A newly published study sheds new light on star death, finding that the brightest supernovae are the result of a type of explosion within the star’s core which creates a smaller but extremely dense and rapidly spinning magnetic star.
Astronomers at Queen’s University have shed new light on the rarest and brightest exploding stars ever discovered in the universe.
The research is published on Thursday (17 October) in Nature Magazine – one of the world’s most prestigious science publications. It proposes that the most luminous supernovae – exploding stars – are powered by small and incredibly dense neutron stars, with gigantic magnetic fields that spin hundreds of times a second.
Scientists at Queen’s Astrophysics Research Center observed two super-luminous supernovae – two of the Universe’s brightest exploding stars – for more than a year. Contrary to existing theories, which suggested that the brightest supernovae are caused by super-massive stars exploding, their findings suggest that their origins may be better explained by a type of explosion within the star’s core which creates a smaller but extremely dense and rapidly spinning magnetic star.

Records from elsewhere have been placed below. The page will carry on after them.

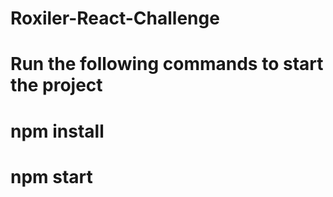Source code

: # Roxiler-React-Challenge
# Run the following commands to start the project
# npm install
# npm start
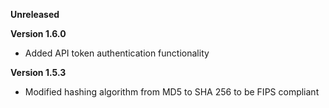 **Unreleased**

**Version 1.6.0**

* Added API token authentication functionality

**Version 1.5.3**

* Modified hashing algorithm from MD5 to SHA 256 to be FIPS compliant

Matt Nicholl, a research student at the Astrophysics Research Center at Queen’s School of Mathematics and Physics, is the lead author of the study. He said: “Supernovae are several billions of times brighter than the Sun, and in fact are so bright that amateur astronomers regularly search for new ones in nearby galaxies. It has been known for decades that the heat and light from these supernovae come from powerful blast-waves and radioactive material.
“But recently some very unusual supernovae have been found, which are too bright to be explained in this way. They are hundreds of times brighter than those found over the last fifty years and the origin of their extreme properties is quite mysterious.

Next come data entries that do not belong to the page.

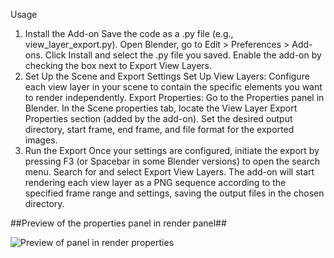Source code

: Usage
1. Install the Add-on
Save the code as a .py file (e.g., view_layer_export.py).
Open Blender, go to Edit > Preferences > Add-ons.
Click Install and select the .py file you saved.
Enable the add-on by checking the box next to Export View Layers.
2. Set Up the Scene and Export Settings
Set Up View Layers: Configure each view layer in your scene to contain the specific elements you want to render independently.
Export Properties:
Go to the Properties panel in Blender.
In the Scene properties tab, locate the View Layer Export Properties section (added by the add-on).
Set the desired output directory, start frame, end frame, and file format for the exported images.
3. Run the Export
Once your settings are configured, initiate the export by pressing F3 (or Spacebar in some Blender versions) to open the search menu.
Search for and select Export View Layers.
The add-on will start rendering each view layer as a PNG sequence according to the specified frame range and settings, saving the output files in the chosen directory.

##Preview of the properties panel in render panel##

![Preview of panel in render properties](https://github.com/user-attachments/assets/9a86c563-9276-4900-b23d-b1ebc9695d73)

“Some theoretical physicists predicted these types of explosions came from the biggest stars in the universe destroying themselves in a manner quite like a giant thermonuclear bomb. But our data doesn’t match up with this theory.
“In a supernova explosion, the star’s outer layers are violently ejected, while its core collapses to form an extremely dense neutron star – weighing as much as the Sun but only tens of kilometers across. We think that, in a small number of cases, the neutron star has a very strong magnetic field, and spins incredibly quickly – about 300 times a second. As it slows down, it could transmit the spin energy into the supernova, via magnetism, making it much brighter than normal. The data we have seems to match that prediction almost exactly.”

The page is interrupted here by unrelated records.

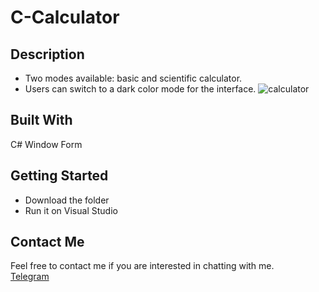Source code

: # C-Calculator
## Description
*	Two modes available: basic and scientific calculator.
*	Users can switch to a dark color mode for the interface.
![calculator](https://github.com/kwwong0923/C-Calculator/assets/113259144/7e7620ad-1638-4f98-92c3-2c78ae974bee)

## Built With
C# Window Form

## Getting Started
* Download the folder
* Run it on Visual Studio

  
## Contact Me
Feel free to contact me if you are interested in chatting with me.  
[Telegram](https://t.me/kwwonggggg)
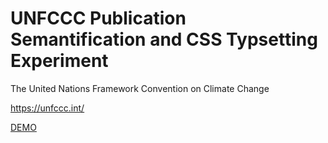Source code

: # UNFCCC Publication Semantification and CSS Typsetting Experiment

The United Nations Framework Convention on Climate Change

https://unfccc.int/

[DEMO](https://vivliostyle.vercel.app/https://raw.githubusercontent.com/semanticClimate/unfccc/main/publication.json)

Queen’s astronomers led an international team of scientists on the study, using some of the world’s most powerful telescopes. Much of the data was collected using Pan-STARRS – the Panoramic Survey Telescope and Rapid Response System. Based on Mount Haleakala in Hawaii, Pan-STARRS boasts the world’s largest digital camera, and can cover an area 40 times the size of the full moon in one shot.
The study is one of the projects funded by a prestigious € 2.3 million grant from the European Research Council. The grant was awarded to Professor Stephen Smartt, Director of Queen’s Astrophysics Research Center, in 2012 to lead an international study to hunt for the Universe’s earliest supernovae.
Professor Smartt said: “These are really special supernovae. Because they are so bright, we can use them as torches in the very distant Universe. Light travels through space at a fixed speed, as we look further away, we see snapshots of the increasingly distant past. By understanding the processes that result in these dazzling explosions, we can probe the Universe as it was shortly after its birth. Our goal is to find these supernovae in the early Universe, detecting some of the first stars ever to form and watch them produce the first chemical elements created in the Universe.”
Reference: “Slowly fading super-luminous supernovae that are not pair-instability explosions” by M. Nicholl, S. J. Smartt, A. Jerkstrand, C. Inserra, M. McCrum, R. Kotak, M. Fraser, D. Wright, T.-W. Chen, K. Smith, D. R. Young, S. A. Sim, S. Valenti, D. A. Howell, F. Bresolin, R. P. Kudritzki, J. L. Tonry, M. E. Huber, A. Rest, A. Pastorello, L. Tomasella, E. Cappellaro, S. Benetti, S. Mattila, E. Kankare, T. Kangas, G. Leloudas, J. Sollerman, F. Taddia, E. Berger, R. Chornock, G. Narayan, C. W. Stubbs, R. J. Foley, R. Lunnan, A. Soderberg, N. Sanders, D. Milisavljevic, R. Margutti, R. P. Kirshner, N. Elias-Rosa, A. Morales-Garoffolo, S. Taubenberger, M. T. Botticella, S. Gezari, Y. Urata, S. Rodney, A. G. Riess, D. Scolnic, W. M. Wood-Vasey, W. S. Burgett, K. Chambers, H. A. Flewelling, E. A. Magnier, N. Kaiser, N. Metcalfe, J. Morgan, P. A. Price, W. Sweeney and C. Waters, 16 October 2013, Nature.